TryCrypt was audited by the Open Crypto Audit Project. In short, there were some weaknesses, some were discovered even after the audit, but an ultimate backdoor was not found. VeraCrypt has now closed the most important weaknesses.

This means, although TrueCrypt itself should not be used anymore, it is a good starting point for a fork, a further development. Several forks emerged, the most famous being VeraCrypt and CipherShed.

VeraCrypt

VeraCrypt is the most popular fork of TrueCrypt. The IDRIX team solved many vulnerabilities and security issues of TrueCrypt, they installed a warrent canary, moved to Apache license, and there was also an audit for VeraCrypt and the major found vulnerability was fixed on the same day. The basis of developers is France, which offers at least a better legal situation than the USA.

In my opinion, rewriting the code would be more useful than simply pluging security holes. The performance of VeraCrypt is terrible and some vulnerabilities like the insecure key derivation function PBKDF2 can't be solved in this way.

I agree with the response of Bill Cox to the Audit Team and the VeraCrypt fork. A flaw in the TrueCrypt design makes it almost impossible to increase the security of the key derivation function. Each available password hashing function is perfomed in sequence, until one succeeds. That contradicts the requirement of key derivation functions to be time consuming to hinder the cracking of passwords. At TrueCrypt and also VeraCrypt, a large amount of the execution time is wasted for this design error and not to protect the password.

The VeraCrypt team did not take this flaw into account and simply increased the number of iterations. This results in an unnecessarily long execution time, sometimes several seconds. So, VeraCrypt users have to wait a long time without a corresponding security advantage.

Nevertheless, VeraCrypt is perhaps the first choice today. The policy of rapid closing weaknesses, the transparency of the project, the audit and the warrent canary are good reasons to use VeraCrypt. But some wishes will probably remain unfulfilled.

CipherShed

CipherShed has sufficient expertise and far-reaching plans to implement it. They plan to rewrite the code, replace PBKDF2 with a strong key derivation function and many more. Unfortunately, they have so far mainly replaced the logos.

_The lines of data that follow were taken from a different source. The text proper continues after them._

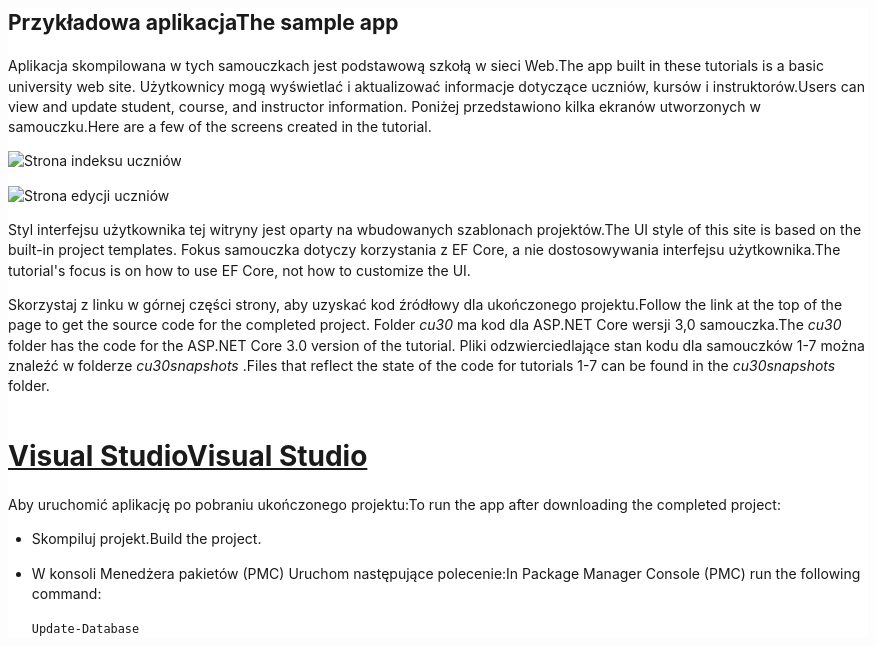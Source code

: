 ## <a name="the-sample-app"></a><span data-ttu-id="ad6c8-394">Przykładowa aplikacja</span><span class="sxs-lookup"><span data-stu-id="ad6c8-394">The sample app</span></span>

<span data-ttu-id="ad6c8-395">Aplikacja skompilowana w tych samouczkach jest podstawową szkołą w sieci Web.</span><span class="sxs-lookup"><span data-stu-id="ad6c8-395">The app built in these tutorials is a basic university web site.</span></span> <span data-ttu-id="ad6c8-396">Użytkownicy mogą wyświetlać i aktualizować informacje dotyczące uczniów, kursów i instruktorów.</span><span class="sxs-lookup"><span data-stu-id="ad6c8-396">Users can view and update student, course, and instructor information.</span></span> <span data-ttu-id="ad6c8-397">Poniżej przedstawiono kilka ekranów utworzonych w samouczku.</span><span class="sxs-lookup"><span data-stu-id="ad6c8-397">Here are a few of the screens created in the tutorial.</span></span>

![Strona indeksu uczniów](intro/_static/students-index30.png)

![Strona edycji uczniów](intro/_static/student-edit30.png)

<span data-ttu-id="ad6c8-400">Styl interfejsu użytkownika tej witryny jest oparty na wbudowanych szablonach projektów.</span><span class="sxs-lookup"><span data-stu-id="ad6c8-400">The UI style of this site is based on the built-in project templates.</span></span> <span data-ttu-id="ad6c8-401">Fokus samouczka dotyczy korzystania z EF Core, a nie dostosowywania interfejsu użytkownika.</span><span class="sxs-lookup"><span data-stu-id="ad6c8-401">The tutorial's focus is on how to use EF Core, not how to customize the UI.</span></span>

<span data-ttu-id="ad6c8-402">Skorzystaj z linku w górnej części strony, aby uzyskać kod źródłowy dla ukończonego projektu.</span><span class="sxs-lookup"><span data-stu-id="ad6c8-402">Follow the link at the top of the page to get the source code for the completed project.</span></span> <span data-ttu-id="ad6c8-403">Folder *cu30* ma kod dla ASP.NET Core wersji 3,0 samouczka.</span><span class="sxs-lookup"><span data-stu-id="ad6c8-403">The *cu30* folder has the code for the ASP.NET Core 3.0 version of the tutorial.</span></span> <span data-ttu-id="ad6c8-404">Pliki odzwierciedlające stan kodu dla samouczków 1-7 można znaleźć w folderze *cu30snapshots* .</span><span class="sxs-lookup"><span data-stu-id="ad6c8-404">Files that reflect the state of the code for tutorials 1-7 can be found in the *cu30snapshots* folder.</span></span>

# <a name="visual-studio"></a>[<span data-ttu-id="ad6c8-405">Visual Studio</span><span class="sxs-lookup"><span data-stu-id="ad6c8-405">Visual Studio</span></span>](#tab/visual-studio)

<span data-ttu-id="ad6c8-406">Aby uruchomić aplikację po pobraniu ukończonego projektu:</span><span class="sxs-lookup"><span data-stu-id="ad6c8-406">To run the app after downloading the completed project:</span></span>

* <span data-ttu-id="ad6c8-407">Skompiluj projekt.</span><span class="sxs-lookup"><span data-stu-id="ad6c8-407">Build the project.</span></span>
* <span data-ttu-id="ad6c8-408">W konsoli Menedżera pakietów (PMC) Uruchom następujące polecenie:</span><span class="sxs-lookup"><span data-stu-id="ad6c8-408">In Package Manager Console (PMC) run the following command:</span></span>

  ```powershell
  Update-Database
  ```

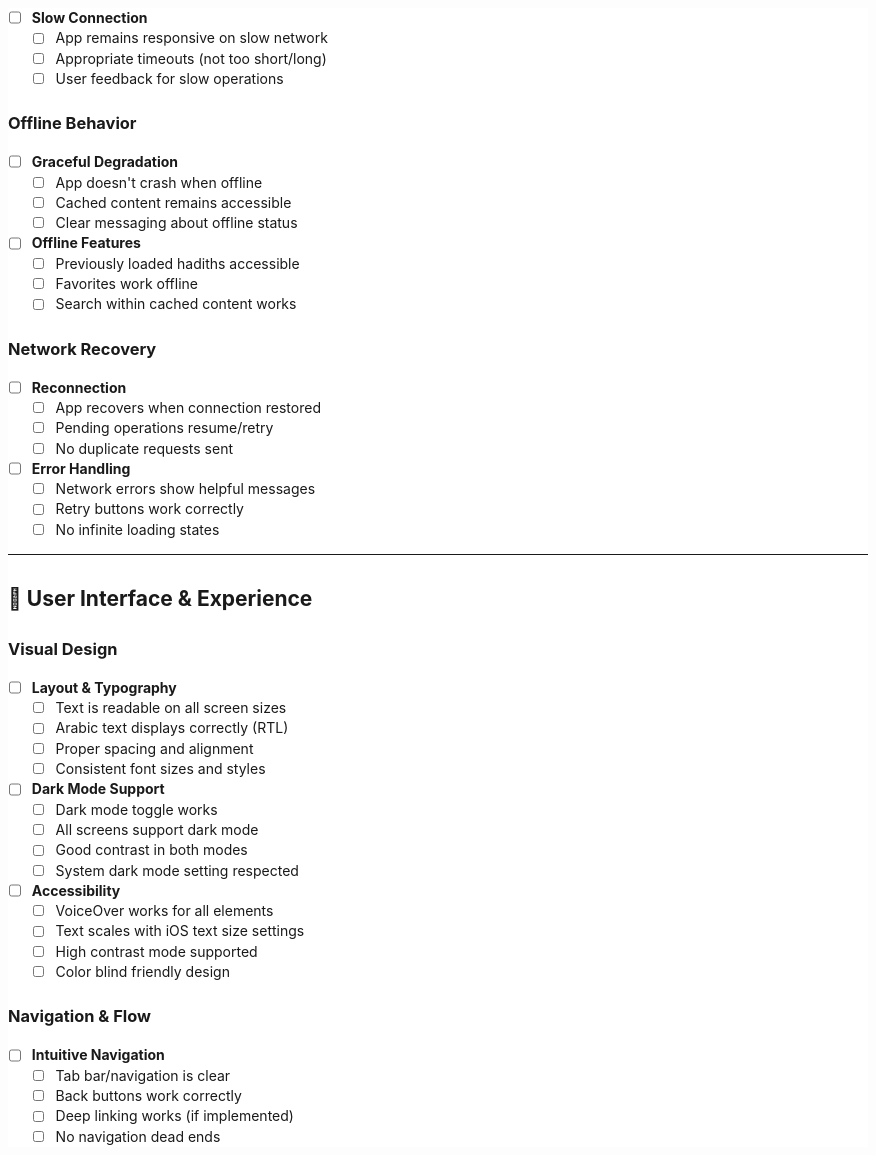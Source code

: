 - [ ] **Slow Connection**
  - [ ] App remains responsive on slow network
  - [ ] Appropriate timeouts (not too short/long)
  - [ ] User feedback for slow operations

### Offline Behavior
- [ ] **Graceful Degradation**
  - [ ] App doesn't crash when offline
  - [ ] Cached content remains accessible
  - [ ] Clear messaging about offline status

- [ ] **Offline Features**
  - [ ] Previously loaded hadiths accessible
  - [ ] Favorites work offline
  - [ ] Search within cached content works

### Network Recovery
- [ ] **Reconnection**
  - [ ] App recovers when connection restored
  - [ ] Pending operations resume/retry
  - [ ] No duplicate requests sent

- [ ] **Error Handling**
  - [ ] Network errors show helpful messages
  - [ ] Retry buttons work correctly
  - [ ] No infinite loading states

---

## 🎨 User Interface & Experience

### Visual Design
- [ ] **Layout & Typography**
  - [ ] Text is readable on all screen sizes
  - [ ] Arabic text displays correctly (RTL)
  - [ ] Proper spacing and alignment
  - [ ] Consistent font sizes and styles

- [ ] **Dark Mode Support**
  - [ ] Dark mode toggle works
  - [ ] All screens support dark mode
  - [ ] Good contrast in both modes
  - [ ] System dark mode setting respected

- [ ] **Accessibility**
  - [ ] VoiceOver works for all elements
  - [ ] Text scales with iOS text size settings
  - [ ] High contrast mode supported
  - [ ] Color blind friendly design

### Navigation & Flow
- [ ] **Intuitive Navigation**
  - [ ] Tab bar/navigation is clear
  - [ ] Back buttons work correctly
  - [ ] Deep linking works (if implemented)
  - [ ] No navigation dead ends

At first glance, everything speaks for a future version of CipherShed. But in addition to the expertise, such a project also requires trustworthiness. The NSA, too, undoubtedly has expertise, but they use it for other purposes.

CipherShed has been criticized because a member of the project, Jason Pyeron, has worked before for the DISA. DISA is a combat support agency of the US department of defense.

It is a great advancement that the developers are known publicly (about the developers of TrueCrypt there are still conspiracy theories today), but if a person has (possibly) previously worked against privacy, then he or she must first regain trust. It is not enough to affirm that this time he is being worked out for privacy. Perhaps today he is doing good and trustworthy work, but normal users can not judge that.

The objection to CipherShed is not technical, but a careless handling of the existing policy of surveillance.